____ Data section

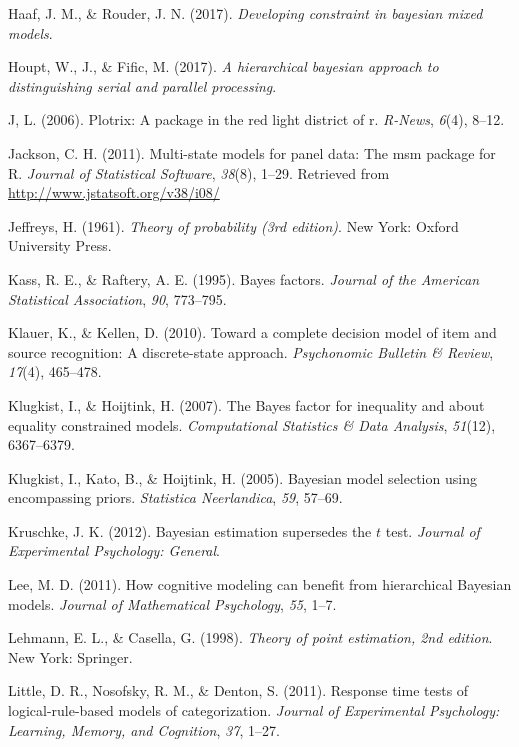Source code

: \documentclass[english,man]{apa6}
\theoremstyle{definition}
\theoremstyle{definition}
\theoremstyle{remark}
\begin{document}
\hypertarget{ref-Haaf:Rouder:2017}{}
Haaf, J. M., \& Rouder, J. N. (2017). \emph{Developing constraint in
bayesian mixed models}.

\hypertarget{ref-Houpt:Fific:2017}{}
Houpt, W., J., \& Fific, M. (2017). \emph{A hierarchical bayesian
approach to distinguishing serial and parallel processing}.

\hypertarget{ref-R-plotrix}{}
J, L. (2006). Plotrix: A package in the red light district of r.
\emph{R-News}, \emph{6}(4), 8--12.

\hypertarget{ref-R-msm}{}
Jackson, C. H. (2011). Multi-state models for panel data: The msm
package for R. \emph{Journal of Statistical Software}, \emph{38}(8),
1--29. Retrieved from \url{http://www.jstatsoft.org/v38/i08/}

\hypertarget{ref-Jeffreys:1961}{}
Jeffreys, H. (1961). \emph{Theory of probability (3rd edition)}. New
York: Oxford University Press.

\hypertarget{ref-Kass:Raftery:1995}{}
Kass, R. E., \& Raftery, A. E. (1995). Bayes factors. \emph{Journal of
the American Statistical Association}, \emph{90}, 773--795.

\hypertarget{ref-Klauer:Kellen:2010}{}
Klauer, K., \& Kellen, D. (2010). Toward a complete decision model of
item and source recognition: A discrete-state approach.
\emph{Psychonomic Bulletin \& Review}, \emph{17}(4), 465--478.

\hypertarget{ref-Klugkist:Hoijtink:2007}{}
Klugkist, I., \& Hoijtink, H. (2007). The Bayes factor for inequality
and about equality constrained models. \emph{Computational Statistics \&
Data Analysis}, \emph{51}(12), 6367--6379.

\hypertarget{ref-Klugkist:etal:2005}{}
Klugkist, I., Kato, B., \& Hoijtink, H. (2005). Bayesian model selection
using encompassing priors. \emph{Statistica Neerlandica}, \emph{59},
57--69.

\hypertarget{ref-Kruschke:2012}{}
Kruschke, J. K. (2012). Bayesian estimation supersedes the \(t\) test.
\emph{Journal of Experimental Psychology: General}.

\hypertarget{ref-Lee:2011}{}
Lee, M. D. (2011). How cognitive modeling can benefit from hierarchical
Bayesian models. \emph{Journal of Mathematical Psychology}, \emph{55},
1--7.

\hypertarget{ref-Lehmann:Casella:1998}{}
Lehmann, E. L., \& Casella, G. (1998). \emph{Theory of point estimation,
2nd edition}. New York: Springer.

\hypertarget{ref-Little:etal:2011}{}
Little, D. R., Nosofsky, R. M., \& Denton, S. (2011). Response time
tests of logical-rule-based models of categorization. \emph{Journal of
Experimental Psychology: Learning, Memory, and Cognition}, \emph{37},
1--27.
\end{document}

________

* [Activity]: What are the lines above, starting at the one with "Haaf, J. M., \&" and ending at the one with "J, L. (2006)."? Give them again exactly, and only them.

* [Task response]:
Haaf, J. M., \& Rouder, J. N. (2017). \emph{Developing constraint in
bayesian mixed models}.

\hypertarget{ref-Houpt:Fific:2017}{}
Houpt, W., J., \& Fific, M. (2017). \emph{A hierarchical bayesian
approach to distinguishing serial and parallel processing}.

\hypertarget{ref-R-plotrix}{}
J, L. (2006). Plotrix: A package in the red light district of r.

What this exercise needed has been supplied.